What you are asked to do:
Only lines holding "を呼び出す" are needed; copy each of them from the data below.
Raw data: Begin
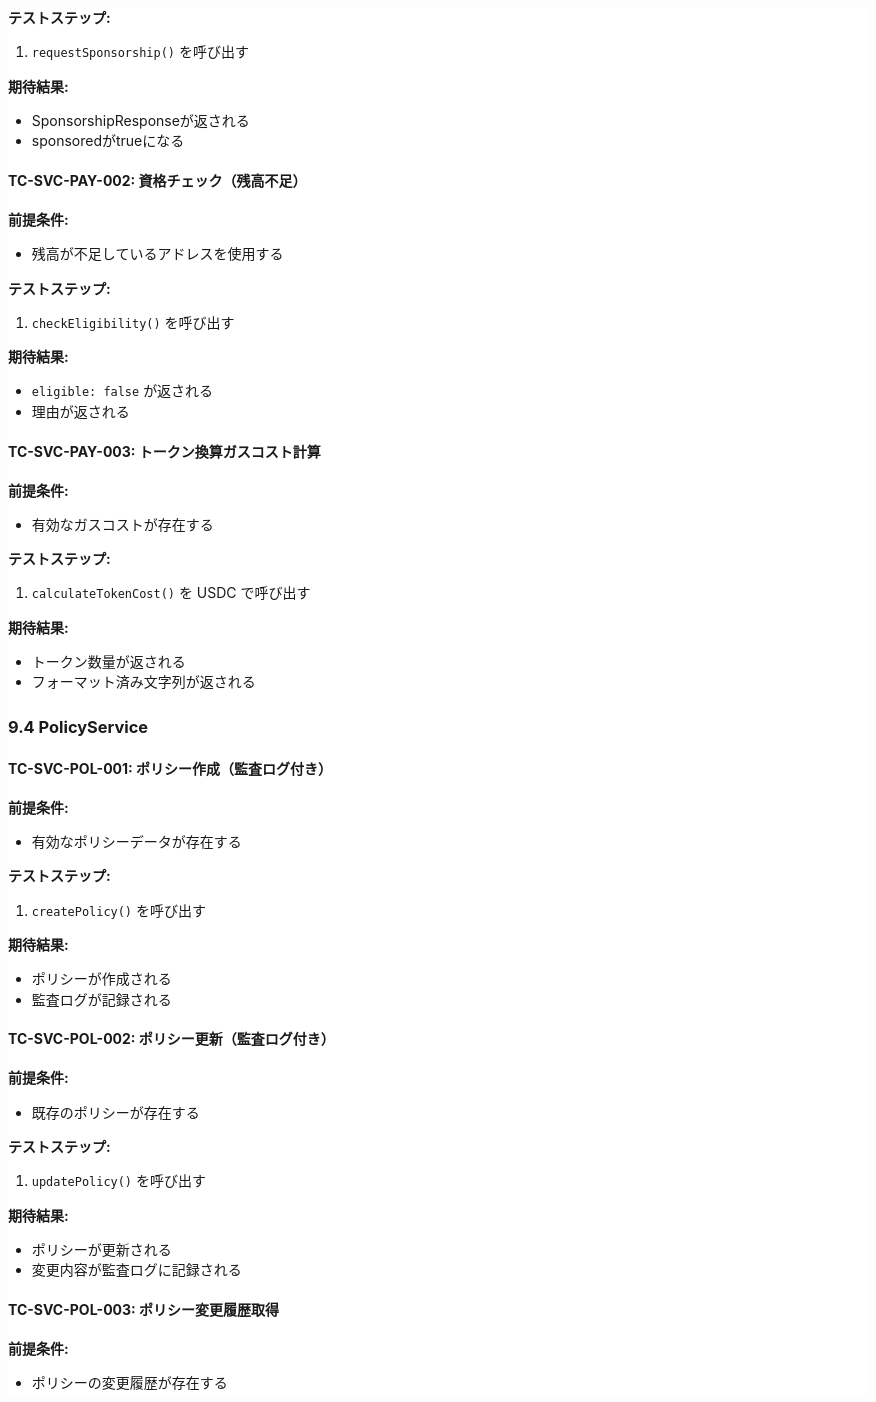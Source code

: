 **テストステップ:**
1. `requestSponsorship()` を呼び出す

**期待結果:**
- SponsorshipResponseが返される
- sponsoredがtrueになる

#### TC-SVC-PAY-002: 資格チェック（残高不足）
**前提条件:**
- 残高が不足しているアドレスを使用する

**テストステップ:**
1. `checkEligibility()` を呼び出す

**期待結果:**
- `eligible: false` が返される
- 理由が返される

#### TC-SVC-PAY-003: トークン換算ガスコスト計算
**前提条件:**
- 有効なガスコストが存在する

**テストステップ:**
1. `calculateTokenCost()` を USDC で呼び出す

**期待結果:**
- トークン数量が返される
- フォーマット済み文字列が返される

### 9.4 PolicyService

#### TC-SVC-POL-001: ポリシー作成（監査ログ付き）
**前提条件:**
- 有効なポリシーデータが存在する

**テストステップ:**
1. `createPolicy()` を呼び出す

**期待結果:**
- ポリシーが作成される
- 監査ログが記録される

#### TC-SVC-POL-002: ポリシー更新（監査ログ付き）
**前提条件:**
- 既存のポリシーが存在する

**テストステップ:**
1. `updatePolicy()` を呼び出す

**期待結果:**
- ポリシーが更新される
- 変更内容が監査ログに記録される

#### TC-SVC-POL-003: ポリシー変更履歴取得
**前提条件:**
- ポリシーの変更履歴が存在する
Raw data: End
Result for this exercise:
1. `requestSponsorship()` を呼び出す
1. `checkEligibility()` を呼び出す
1. `createPolicy()` を呼び出す
1. `updatePolicy()` を呼び出す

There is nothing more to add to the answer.